SHASTA DAM EXPANSION: Late last year the Trump administration released its final environmental impact statement, thereby advancing the expansion of Shasta Dam in northern California. That would raise lake levels by about 20 feet, inundating surrounding lands and significant cultural sites for the Winnemem Wintu people, who were forcibly removed from their land and villages when the dam was built in 1941. The hefty coalition of opponents is looking to the Biden administration to stop the project. Currently the reservoir is only 43 percent full. It’s not yet clear how a bigger dam will cause more water to fall from the sky.
COW CREEK RESERVOIR: This project, proposed by Ouray County in western Colorado, is only in its nascent stage so not many details are known. It would include a 25,349-acre-feet reservoir on national forest land filled with water from Cow Creek, which cascades down from the San Juan Mountains. A pipeline would then carry water to the existing Ridgway Reservoir. The purpose is to make more reliable water supplies available for, you guessed it, alfalfa.

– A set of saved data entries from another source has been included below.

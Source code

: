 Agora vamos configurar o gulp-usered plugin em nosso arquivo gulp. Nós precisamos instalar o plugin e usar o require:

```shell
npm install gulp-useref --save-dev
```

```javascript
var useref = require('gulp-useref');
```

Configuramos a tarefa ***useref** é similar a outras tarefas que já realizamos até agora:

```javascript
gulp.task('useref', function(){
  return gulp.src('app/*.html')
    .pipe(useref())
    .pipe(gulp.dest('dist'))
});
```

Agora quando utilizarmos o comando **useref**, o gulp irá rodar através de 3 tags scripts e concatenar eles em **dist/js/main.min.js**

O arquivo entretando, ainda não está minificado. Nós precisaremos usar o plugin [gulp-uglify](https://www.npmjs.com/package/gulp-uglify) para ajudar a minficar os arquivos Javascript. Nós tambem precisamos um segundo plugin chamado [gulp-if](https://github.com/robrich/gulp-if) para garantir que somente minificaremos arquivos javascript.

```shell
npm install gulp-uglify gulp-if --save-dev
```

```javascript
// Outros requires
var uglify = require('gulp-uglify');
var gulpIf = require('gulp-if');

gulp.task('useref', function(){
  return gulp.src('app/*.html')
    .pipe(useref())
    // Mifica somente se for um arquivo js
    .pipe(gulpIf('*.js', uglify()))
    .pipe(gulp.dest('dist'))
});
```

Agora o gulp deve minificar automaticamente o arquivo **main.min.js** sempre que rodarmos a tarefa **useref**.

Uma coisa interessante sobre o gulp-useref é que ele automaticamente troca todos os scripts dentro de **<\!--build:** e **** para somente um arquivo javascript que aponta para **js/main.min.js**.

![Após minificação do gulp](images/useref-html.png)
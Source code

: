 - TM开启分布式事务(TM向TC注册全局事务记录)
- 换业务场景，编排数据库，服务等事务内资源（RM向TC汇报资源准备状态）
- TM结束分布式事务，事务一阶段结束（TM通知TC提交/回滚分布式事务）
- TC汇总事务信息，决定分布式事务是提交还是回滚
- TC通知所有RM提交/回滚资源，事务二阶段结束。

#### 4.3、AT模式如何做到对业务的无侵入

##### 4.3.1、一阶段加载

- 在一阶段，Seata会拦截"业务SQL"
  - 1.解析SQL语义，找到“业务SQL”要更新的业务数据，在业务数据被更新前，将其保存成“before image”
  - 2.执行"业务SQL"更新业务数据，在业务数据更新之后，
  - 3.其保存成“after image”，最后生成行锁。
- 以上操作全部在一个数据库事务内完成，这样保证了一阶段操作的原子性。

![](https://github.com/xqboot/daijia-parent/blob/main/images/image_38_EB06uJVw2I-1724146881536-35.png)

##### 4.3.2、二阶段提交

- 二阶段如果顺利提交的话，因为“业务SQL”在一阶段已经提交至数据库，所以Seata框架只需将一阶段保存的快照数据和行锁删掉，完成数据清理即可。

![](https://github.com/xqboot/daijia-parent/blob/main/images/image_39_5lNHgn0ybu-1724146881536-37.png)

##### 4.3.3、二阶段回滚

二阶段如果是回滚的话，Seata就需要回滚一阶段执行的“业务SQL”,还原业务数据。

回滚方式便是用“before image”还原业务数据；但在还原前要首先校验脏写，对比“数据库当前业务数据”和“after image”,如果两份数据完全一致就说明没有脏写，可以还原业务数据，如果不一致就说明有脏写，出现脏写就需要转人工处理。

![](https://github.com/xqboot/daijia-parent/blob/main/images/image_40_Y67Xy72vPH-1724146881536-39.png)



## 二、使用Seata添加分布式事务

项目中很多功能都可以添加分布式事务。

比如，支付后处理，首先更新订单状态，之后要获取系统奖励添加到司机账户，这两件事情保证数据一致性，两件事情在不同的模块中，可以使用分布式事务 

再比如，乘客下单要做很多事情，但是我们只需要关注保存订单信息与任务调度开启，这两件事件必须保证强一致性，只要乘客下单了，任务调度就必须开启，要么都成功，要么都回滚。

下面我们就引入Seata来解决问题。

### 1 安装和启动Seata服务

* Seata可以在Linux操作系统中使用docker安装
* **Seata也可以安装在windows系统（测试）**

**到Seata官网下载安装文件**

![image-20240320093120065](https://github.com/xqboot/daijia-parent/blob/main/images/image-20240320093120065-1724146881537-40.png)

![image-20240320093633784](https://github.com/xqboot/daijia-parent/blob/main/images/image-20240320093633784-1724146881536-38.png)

LAKE POWELL PIPELINE: This is a classic Western water project in the sense that the proponent—the Utah Board of Water Resources—appears to want to build this thing simply because it can: Utah has rights to a certain amount of water in the Colorado River, and if they don’t use it, they’ll lose it—or so the saying goes. The $2 billion pipeline would pull up to 28 billion gallons of water from Lake Powell, use huge amounts of power to pump it across 141 miles of mesas and valleys to southwestern Utah, where it would water lawns and golf courses and irrigate alfalfa. The project faces a hurdle or two, like the extravagant cost for something that’s not needed, the fact that the level of Lake Powell keeps dropping below feasible levels for pumping, and the pesky fact that just because water exists on paper does not mean it exists in reality. Also, every state downstream on the Colorado River opposes the project because it will further diminish their already meagre water supplies.
THE POWELL PIPELINE: No, that is not a typo. The “Powell” in this pipeline is Dick Powell, a Casa Grande, Arizona, city councilman who has long pushed for this project that the Arizona Legislature, that bastion of common sense and reason, is seriously investigating. They want to build a really big pipeline that brings water from the Mississippi to the Colorado River system. Hey, why not!?